Document images with source code
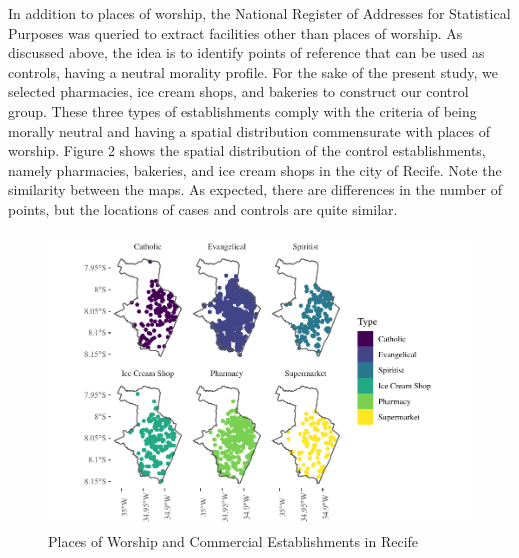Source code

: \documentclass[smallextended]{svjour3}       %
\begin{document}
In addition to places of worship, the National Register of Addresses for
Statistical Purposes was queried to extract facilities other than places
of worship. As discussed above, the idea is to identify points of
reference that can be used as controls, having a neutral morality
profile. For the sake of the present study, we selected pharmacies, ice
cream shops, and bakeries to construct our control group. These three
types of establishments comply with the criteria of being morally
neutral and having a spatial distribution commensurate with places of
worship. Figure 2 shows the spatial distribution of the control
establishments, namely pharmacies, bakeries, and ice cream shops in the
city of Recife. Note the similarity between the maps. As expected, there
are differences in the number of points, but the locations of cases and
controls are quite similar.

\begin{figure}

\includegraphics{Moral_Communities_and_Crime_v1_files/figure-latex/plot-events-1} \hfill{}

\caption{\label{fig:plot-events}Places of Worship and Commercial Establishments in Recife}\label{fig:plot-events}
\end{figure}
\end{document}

...

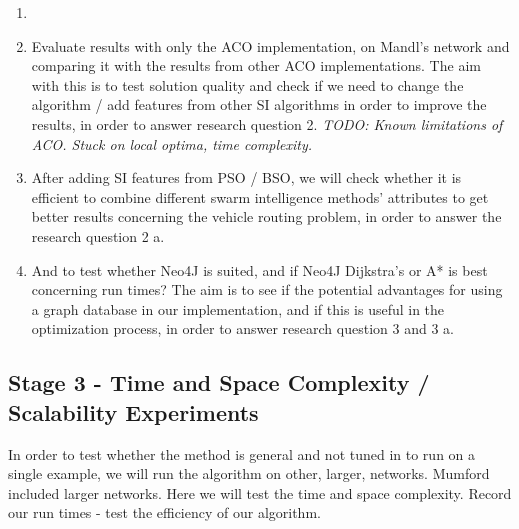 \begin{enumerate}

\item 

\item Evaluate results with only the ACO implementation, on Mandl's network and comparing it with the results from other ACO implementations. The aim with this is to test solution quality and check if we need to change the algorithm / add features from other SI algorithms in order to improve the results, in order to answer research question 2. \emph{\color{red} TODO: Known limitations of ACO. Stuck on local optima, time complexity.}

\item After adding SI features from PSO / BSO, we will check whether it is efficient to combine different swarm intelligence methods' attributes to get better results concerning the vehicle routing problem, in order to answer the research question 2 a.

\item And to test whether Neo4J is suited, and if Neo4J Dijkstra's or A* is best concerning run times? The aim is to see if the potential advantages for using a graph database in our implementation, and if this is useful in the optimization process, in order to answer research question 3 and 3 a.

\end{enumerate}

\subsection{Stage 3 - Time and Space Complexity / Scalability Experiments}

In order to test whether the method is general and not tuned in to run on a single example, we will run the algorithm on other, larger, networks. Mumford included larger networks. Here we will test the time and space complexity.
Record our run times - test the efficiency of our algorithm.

YOUR OBJECTIVE: Take every line above carrying "plot" and return it.

RESULT:
\includegraphics{Moral_Communities_and_Crime_v1_files/figure-latex/plot-events-1} \hfill{}
\caption{\label{fig:plot-events}Places of Worship and Commercial Establishments in Recife}\label{fig:plot-events}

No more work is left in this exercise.